Data excerpts:
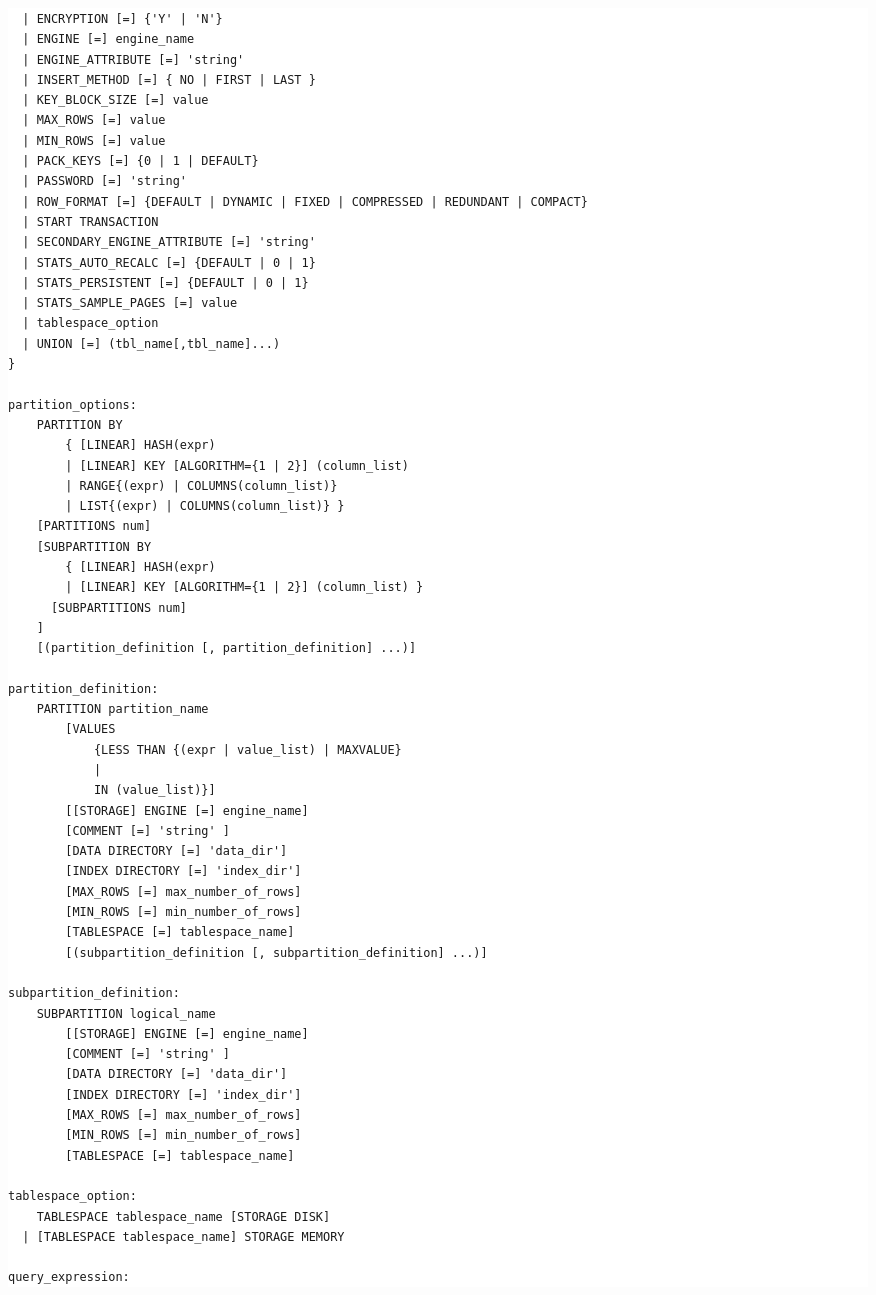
 ```
  | ENCRYPTION [=] {'Y' | 'N'}
  | ENGINE [=] engine_name
  | ENGINE_ATTRIBUTE [=] 'string'
  | INSERT_METHOD [=] { NO | FIRST | LAST }
  | KEY_BLOCK_SIZE [=] value
  | MAX_ROWS [=] value
  | MIN_ROWS [=] value
  | PACK_KEYS [=] {0 | 1 | DEFAULT}
  | PASSWORD [=] 'string'
  | ROW_FORMAT [=] {DEFAULT | DYNAMIC | FIXED | COMPRESSED | REDUNDANT | COMPACT}
  | START TRANSACTION 
  | SECONDARY_ENGINE_ATTRIBUTE [=] 'string'
  | STATS_AUTO_RECALC [=] {DEFAULT | 0 | 1}
  | STATS_PERSISTENT [=] {DEFAULT | 0 | 1}
  | STATS_SAMPLE_PAGES [=] value
  | tablespace_option
  | UNION [=] (tbl_name[,tbl_name]...)
}
​
partition_options:
    PARTITION BY
        { [LINEAR] HASH(expr)
        | [LINEAR] KEY [ALGORITHM={1 | 2}] (column_list)
        | RANGE{(expr) | COLUMNS(column_list)}
        | LIST{(expr) | COLUMNS(column_list)} }
    [PARTITIONS num]
    [SUBPARTITION BY
        { [LINEAR] HASH(expr)
        | [LINEAR] KEY [ALGORITHM={1 | 2}] (column_list) }
      [SUBPARTITIONS num]
    ]
    [(partition_definition [, partition_definition] ...)]
​
partition_definition:
    PARTITION partition_name
        [VALUES
            {LESS THAN {(expr | value_list) | MAXVALUE}
            |
            IN (value_list)}]
        [[STORAGE] ENGINE [=] engine_name]
        [COMMENT [=] 'string' ]
        [DATA DIRECTORY [=] 'data_dir']
        [INDEX DIRECTORY [=] 'index_dir']
        [MAX_ROWS [=] max_number_of_rows]
        [MIN_ROWS [=] min_number_of_rows]
        [TABLESPACE [=] tablespace_name]
        [(subpartition_definition [, subpartition_definition] ...)]
​
subpartition_definition:
    SUBPARTITION logical_name
        [[STORAGE] ENGINE [=] engine_name]
        [COMMENT [=] 'string' ]
        [DATA DIRECTORY [=] 'data_dir']
        [INDEX DIRECTORY [=] 'index_dir']
        [MAX_ROWS [=] max_number_of_rows]
        [MIN_ROWS [=] min_number_of_rows]
        [TABLESPACE [=] tablespace_name]
​
tablespace_option:
    TABLESPACE tablespace_name [STORAGE DISK]
  | [TABLESPACE tablespace_name] STORAGE MEMORY
​
query_expression:
```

Assignment:
Write out the listing above again, exactly, but with no pictures in the copy.

Output of the exercise:
 ```
  | ENCRYPTION [=] {'Y' | 'N'}
  | ENGINE [=] engine_name
  | ENGINE_ATTRIBUTE [=] 'string'
  | INSERT_METHOD [=] { NO | FIRST | LAST }
  | KEY_BLOCK_SIZE [=] value
  | MAX_ROWS [=] value
  | MIN_ROWS [=] value
  | PACK_KEYS [=] {0 | 1 | DEFAULT}
  | PASSWORD [=] 'string'
  | ROW_FORMAT [=] {DEFAULT | DYNAMIC | FIXED | COMPRESSED | REDUNDANT | COMPACT}
  | START TRANSACTION 
  | SECONDARY_ENGINE_ATTRIBUTE [=] 'string'
  | STATS_AUTO_RECALC [=] {DEFAULT | 0 | 1}
  | STATS_PERSISTENT [=] {DEFAULT | 0 | 1}
  | STATS_SAMPLE_PAGES [=] value
  | tablespace_option
  | UNION [=] (tbl_name[,tbl_name]...)
}
​
partition_options:
    PARTITION BY
        { [LINEAR] HASH(expr)
        | [LINEAR] KEY [ALGORITHM={1 | 2}] (column_list)
        | RANGE{(expr) | COLUMNS(column_list)}
        | LIST{(expr) | COLUMNS(column_list)} }
    [PARTITIONS num]
    [SUBPARTITION BY
        { [LINEAR] HASH(expr)
        | [LINEAR] KEY [ALGORITHM={1 | 2}] (column_list) }
      [SUBPARTITIONS num]
    ]
    [(partition_definition [, partition_definition] ...)]
​
partition_definition:
    PARTITION partition_name
        [VALUES
            {LESS THAN {(expr | value_list) | MAXVALUE}
            |
            IN (value_list)}]
        [[STORAGE] ENGINE [=] engine_name]
        [COMMENT [=] 'string' ]
        [DATA DIRECTORY [=] 'data_dir']
        [INDEX DIRECTORY [=] 'index_dir']
        [MAX_ROWS [=] max_number_of_rows]
        [MIN_ROWS [=] min_number_of_rows]
        [TABLESPACE [=] tablespace_name]
        [(subpartition_definition [, subpartition_definition] ...)]
​
subpartition_definition:
    SUBPARTITION logical_name
        [[STORAGE] ENGINE [=] engine_name]
        [COMMENT [=] 'string' ]
        [DATA DIRECTORY [=] 'data_dir']
        [INDEX DIRECTORY [=] 'index_dir']
        [MAX_ROWS [=] max_number_of_rows]
        [MIN_ROWS [=] min_number_of_rows]
        [TABLESPACE [=] tablespace_name]
​
tablespace_option:
    TABLESPACE tablespace_name [STORAGE DISK]
  | [TABLESPACE tablespace_name] STORAGE MEMORY
​
query_expression:
```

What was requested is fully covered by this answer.